Learning low-degree quantum objects

TL;DR

This paper introduces methods for efficiently learning low-degree quantum objects, such as quantum channels, unitaries, and polynomials, with query complexities independent of the system size, advancing quantum learning theory.

Contribution

The paper presents novel algorithms and bounds for learning low-degree quantum objects, including quantum channels and polynomials, using query complexities that are independent of the number of qubits.

Findings

Quantum channels and unitaries of degree d can be learned with O(1/ε^d) queries.

Classical learning of polynomials from quantum algorithms requires O((1/ε)^d log n) samples.

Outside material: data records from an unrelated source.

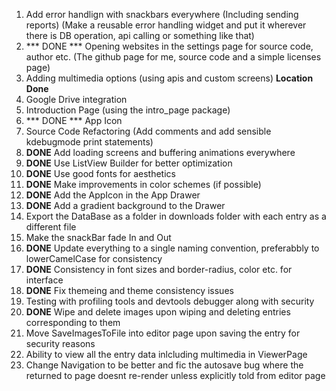 1. Add error handlign with snackbars everywhere (Including sending reports) (Make a reusable error handling widget and put it wherever there is DB operation, api calling or something like that)
2. *** DONE *** Opening websites in the settings page for source code, author etc. (The github page for me, source code and a simple licenses page)
3. Adding multimedia options (using apis and custom screens) **Location Done**
4. Google Drive integration
5. Introduction Page (using the intro_page package)
6. *** DONE *** App Icon 
8. Source Code Refactoring (Add comments and add sensible kdebugmode print statements)
9. **DONE** Add loading screens and buffering animations everywhere
10. **DONE** Use ListView Builder for better optimization
11. **DONE** Use good fonts for aesthetics
12. **DONE** Make improvements in color schemes (if possible)
13. **DONE** Add the AppIcon in the App Drawer
14. **DONE** Add a gradient background to the Drawer
15. Export the DataBase as a folder in downloads folder with each entry as a different file
16. Make the snackBar fade In and Out
17. **DONE** Update everything to a single naming convention, preferabbly to lowerCamelCase for consistency
18. **DONE** Consistency in font sizes and border-radius, color etc. for interface
19. **DONE** Fix themeing and theme consistency issues
20. Testing with profiling tools and devtools debugger along with security
21. **DONE** Wipe and delete images upon wiping and deleting entries corresponding to them
22. Move SaveImagesToFile into editor page upon saving the entry for security reasons
22. Ability to view all the entry data inlcluding multimedia in ViewerPage
23. Change Navigation to be better and fic the autosave bug where the returned to page doesnt re-render unless explicitly told from editor page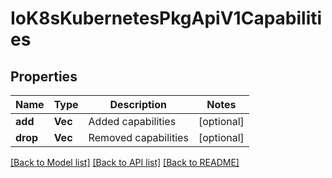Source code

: # IoK8sKubernetesPkgApiV1Capabilities

## Properties
Name | Type | Description | Notes
------------ | ------------- | ------------- | -------------
**add** | **Vec<String>** | Added capabilities | [optional] 
**drop** | **Vec<String>** | Removed capabilities | [optional] 

[[Back to Model list]](../README.md#documentation-for-models) [[Back to API list]](../README.md#documentation-for-api-endpoints) [[Back to README]](../README.md)


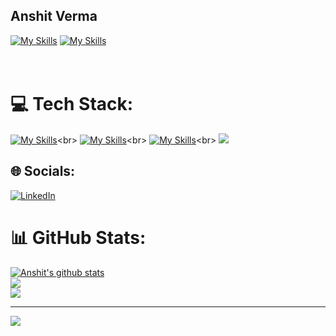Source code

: ## Anshit Verma

<!--
**anshit-1223/anshit-1223** is a ✨ _special_ ✨ repository because its `README.md` (this file) appears on your GitHub profile.

Here are some ideas to get you started:

- 🔭 I’m currently working on ...
- 🌱 I’m currently learning ...
- 👯 I’m looking to collaborate on ...
- 🤔 I’m looking for help with ...
- 💬 Ask me about ...
- 📫 How to reach me: ...
- 😄 Pronouns: ...
- ⚡ Fun fact: ...
-->
[![My Skills](https://skillicons.dev/icons?i=linkedin)](https://www.linkedin.com/in/anshit-1223/) [![My Skills](https://skillicons.dev/icons?i=gmail)](mailto:anshit1223@gmail.com)<br><br><br>

# 💻 Tech Stack:
[![My Skills](https://skillicons.dev/icons?i=django,spring,bootstrap,react)]([https://skillicons.dev](https://drive.google.com/file/d/11VQSm10ZJjvg9BDZp4--jReQaOo2nV8J/view))<br>
[![My Skills](https://skillicons.dev/icons?i=mysql,mongodb,git,aws)]([https://skillicons.dev](https://drive.google.com/file/d/11VQSm10ZJjvg9BDZp4--jReQaOo2nV8J/view))<br>
[![My Skills](https://skillicons.dev/icons?i=java,python,javascript,html)]([https://skillicons.dev](https://drive.google.com/file/d/11VQSm10ZJjvg9BDZp4--jReQaOo2nV8J/view))<br>
![](https://komarev.com/ghpvc/?username=anshit-1223&color=orange)

## 🌐 Socials:
[![LinkedIn](https://img.shields.io/badge/LinkedIn-%230077B5.svg?logo=linkedin&logoColor=white)](https://linkedin.com/in/https://www.linkedin.com/in/anshit-verma/) 

# 📊 GitHub Stats:
[![Anshit's github stats](https://github-readme-stats.vercel.app/api?username=anshit-1223&show_icons=true&theme=radical&include_all_commits&count_private=true)](https://github.com/anuraghazra/github-readme-stats)<br>
![](https://github-readme-streak-stats.herokuapp.com/?user=anshit-1223&theme=radical&hide_border=false)<br/>
![](https://github-readme-stats.vercel.app/api/top-langs/?username=anshit-1223&theme=radical&hide_border=false&include_all_commits=true&count_private=true&layout=compact)

---
[![](https://visitcount.itsvg.in/api?id=anshit-1223&icon=5&color=0)](https://visitcount.itsvg.in)


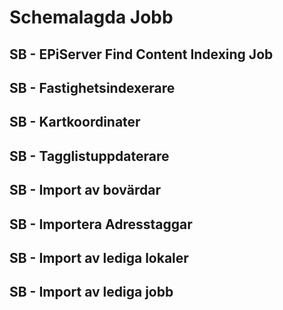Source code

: <!-- TITLE: Schemalagda Jobb -->
<!-- SUBTITLE: A quick summary of Schemalagda Jobb -->

# Schemalagda Jobb
## SB - EPiServer Find Content Indexing Job

## SB - Fastighetsindexerare

## SB - Kartkoordinater

## SB - Tagglistuppdaterare

## SB - Import av bovärdar

## SB - Importera Adresstaggar

## SB - Import av lediga lokaler

## SB - Import av lediga jobb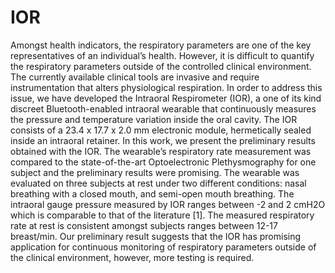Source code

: # IOR
Amongst health indicators, the respiratory parameters are one of the key representatives of an individual’s health. However, it is difficult to quantify the respiratory parameters outside of the controlled clinical environment. The currently available clinical tools are invasive and require instrumentation that alters physiological respiration. In order to address this issue, we have developed the Intraoral Respirometer (IOR), a one of its kind discreet Bluetooth-enabled intraoral wearable that continuously measures the pressure and temperature variation inside the oral cavity. The IOR consists of a 23.4 x 17.7 x 2.0 mm electronic module, hermetically sealed inside an intraoral retainer. In this work, we present the preliminary results obtained with the IOR. The wearable’s respiratory rate measurement was compared to the state-of-the-art Optoelectronic Plethysmography for one subject and the preliminary results were promising. The wearable was evaluated on three subjects at rest under two different conditions: nasal breathing with a closed mouth, and semi-open mouth breathing.  The intraoral gauge pressure measured by IOR ranges between -2 and 2 cmH2O which is comparable to that of the literature [1]. The measured respiratory rate at rest is consistent amongst subjects ranges between 12-17 breast/min. Our preliminary result suggests that the IOR has promising application for continuous monitoring of respiratory parameters outside of the clinical environment, however, more testing is required. 
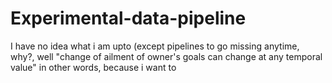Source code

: # Experimental-data-pipeline
I have no idea what i am upto (except pipelines to go missing anytime, why?, well "change of ailment of owner's goals can change at any temporal value" in other words, because i want to
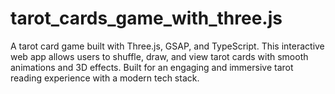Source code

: # tarot_cards_game_with_three.js
A tarot card game built with Three.js, GSAP, and TypeScript. This interactive web app allows users to shuffle, draw, and view tarot cards with smooth animations and 3D effects. Built for an engaging and immersive tarot reading experience with a modern tech stack.
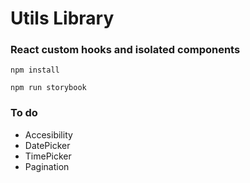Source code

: # Utils Library

### React custom hooks and isolated components

`npm install`

`npm run storybook`

### To do

- Accesibility
- DatePicker
- TimePicker
- Pagination
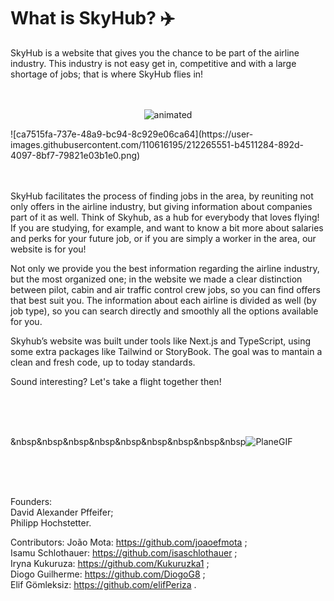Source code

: <h1> What is SkyHub? ✈️ </h1>


SkyHub is a website that gives you the chance to be part of the airline industry. This industry is not easy get in, competitive and with a large shortage of jobs; that is where SkyHub flies in!
<br>
<br>
<br>


<p align="center">
  <img src="[demo.gif](https://user-images.githubusercontent.com/110616195/212265551-b4511284-892d-4097-8bf7-79821e03b1e0.png)" alt="animated" />
</p>
![ca7515fa-737e-48a9-bc94-8c929e06ca64](https://user-images.githubusercontent.com/110616195/212265551-b4511284-892d-4097-8bf7-79821e03b1e0.png)

<br>
<br>
<br>


SkyHub facilitates the process of finding jobs in the area, by reuniting not only offers in the airline industry, but giving information about companies part of it as well. Think of Skyhub, as a hub for everybody that loves flying! If you are studying, for example, and want to know a bit more about salaries and perks for your future job, or if you are simply a worker in the area, our website is for you!



Not only we provide you the best information regarding the airline industry, but the most organized one; in the website we made a clear distinction between pilot, cabin and air traffic control crew jobs, so you can find offers that best suit you. The information about each airline is divided as well (by job type), so you can search directly and smoothly all the options available for you.



Skyhub’s website was built under tools like Next.js and TypeScript, using some extra packages like Tailwind or StoryBook. The goal was to mantain a clean and fresh code, up to today standards.



Sound interesting? Let's take a flight together then!

<br>
<br>
<br>



&nbsp&nbsp&nbsp&nbsp&nbsp&nbsp&nbsp&nbsp&nbsp![PlaneGIF](https://user-images.githubusercontent.com/110616195/212265621-2967f9f4-2967-4223-abfd-bca811e5b9a2.gif)

<br>
<br>
<br>


Founders:
<br>
David Alexander Pffeifer;
<br>
Philipp Hochstetter.



Contributors:
João Mota: https://github.com/joaoefmota ;
<br>
Isamu Schlothauer: https://github.com/isaschlothauer ;
<br>
Iryna Kukuruza: https://github.com/Kukuruzka1 ;
<br>
Diogo Guilherme: https://github.com/DiogoG8 ;
<br>
Elif Gömleksiz: https://github.com/elifPeriza .
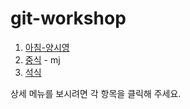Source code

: # git-workshop

1. [아침-양시영](morning.md)
2. [중식](lunch.md) - mj
3. [석식](dinner.md)

상세 메뉴를 보시려면 각 항목을 클릭해 주세요.
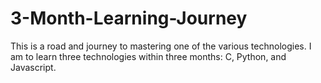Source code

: # 3-Month-Learning-Journey

This is a road and journey to mastering one of the various technologies. I am to learn three technologies within three months: C, Python, and Javascript.

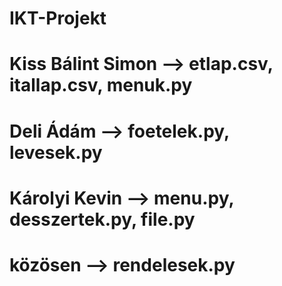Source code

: # IKT-Projekt   
#  
# Kiss Bálint Simon --> etlap.csv, itallap.csv, menuk.py
# Deli Ádám --> foetelek.py, levesek.py
# Károlyi Kevin --> menu.py, desszertek.py, file.py
# közösen --> rendelesek.py
#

Degree-d polynomials can be learned via O(1/ε^d) quantum queries to block-encoding unitaries.

Abstract

We consider the problem of learning low-degree quantum objects up to $\varepsilon$-error in $\ell_2$-distance. We show the following results: $(i)$ unknown $n$-qubit degree-$d$ (in the Pauli basis) quantum channels and unitaries can be learned using $O(1/\varepsilon^d)$ queries (independent of $n$), $(ii)$ polynomials $p:\{-1,1\}^n\rightarrow [-1,1]$ arising from $d$-query quantum algorithms can be classically learned from $O((1/\varepsilon)^d\cdot \log n)$ many random examples $(x,p(x))$ (which implies learnability even for $d=O(\log n)$), and $(iii)$ degree-$d$ polynomials $p:\{-1,1\}^n\to [-1,1]$ can be learned through $O(1/\varepsilon^d)$ queries to a quantum unitary $U_p$ that block-encodes $p$. Our main technical contributions are new Bohnenblust-Hille inequalities for quantum channels and completely bounded~polynomials.